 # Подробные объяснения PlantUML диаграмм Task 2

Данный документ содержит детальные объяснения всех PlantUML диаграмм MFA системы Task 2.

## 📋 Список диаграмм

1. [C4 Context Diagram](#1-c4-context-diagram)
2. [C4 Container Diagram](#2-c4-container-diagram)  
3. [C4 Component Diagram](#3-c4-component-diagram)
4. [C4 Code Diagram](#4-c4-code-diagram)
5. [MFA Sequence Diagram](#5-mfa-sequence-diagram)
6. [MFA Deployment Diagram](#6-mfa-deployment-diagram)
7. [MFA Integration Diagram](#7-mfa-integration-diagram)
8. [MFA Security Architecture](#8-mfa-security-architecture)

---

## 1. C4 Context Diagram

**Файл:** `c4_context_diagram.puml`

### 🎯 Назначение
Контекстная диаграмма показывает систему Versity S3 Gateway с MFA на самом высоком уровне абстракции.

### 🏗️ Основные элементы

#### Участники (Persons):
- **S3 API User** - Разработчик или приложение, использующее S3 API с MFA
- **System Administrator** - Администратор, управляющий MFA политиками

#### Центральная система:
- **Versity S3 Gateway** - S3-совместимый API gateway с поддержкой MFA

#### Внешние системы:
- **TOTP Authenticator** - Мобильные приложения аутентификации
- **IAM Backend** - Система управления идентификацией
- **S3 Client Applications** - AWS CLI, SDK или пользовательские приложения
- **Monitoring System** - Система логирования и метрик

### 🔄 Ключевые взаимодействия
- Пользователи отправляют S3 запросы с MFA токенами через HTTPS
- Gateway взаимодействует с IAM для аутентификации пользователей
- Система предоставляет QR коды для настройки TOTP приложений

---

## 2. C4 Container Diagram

• **Description of the task**: The records above should be duplicated in full, exactly as given.

• **Response to this exercise**:
 # Подробные объяснения PlantUML диаграмм Task 2

Данный документ содержит детальные объяснения всех PlantUML диаграмм MFA системы Task 2.

## 📋 Список диаграмм

1. [C4 Context Diagram](#1-c4-context-diagram)
2. [C4 Container Diagram](#2-c4-container-diagram)  
3. [C4 Component Diagram](#3-c4-component-diagram)
4. [C4 Code Diagram](#4-c4-code-diagram)
5. [MFA Sequence Diagram](#5-mfa-sequence-diagram)
6. [MFA Deployment Diagram](#6-mfa-deployment-diagram)
7. [MFA Integration Diagram](#7-mfa-integration-diagram)
8. [MFA Security Architecture](#8-mfa-security-architecture)

---

## 1. C4 Context Diagram

**Файл:** `c4_context_diagram.puml`

### 🎯 Назначение
Контекстная диаграмма показывает систему Versity S3 Gateway с MFA на самом высоком уровне абстракции.

### 🏗️ Основные элементы

#### Участники (Persons):
- **S3 API User** - Разработчик или приложение, использующее S3 API с MFA
- **System Administrator** - Администратор, управляющий MFA политиками

#### Центральная система:
- **Versity S3 Gateway** - S3-совместимый API gateway с поддержкой MFA

#### Внешние системы:
- **TOTP Authenticator** - Мобильные приложения аутентификации
- **IAM Backend** - Система управления идентификацией
- **S3 Client Applications** - AWS CLI, SDK или пользовательские приложения
- **Monitoring System** - Система логирования и метрик

### 🔄 Ключевые взаимодействия
- Пользователи отправляют S3 запросы с MFA токенами через HTTPS
- Gateway взаимодействует с IAM для аутентификации пользователей
- Система предоставляет QR коды для настройки TOTP приложений

---

## 2. C4 Container Diagram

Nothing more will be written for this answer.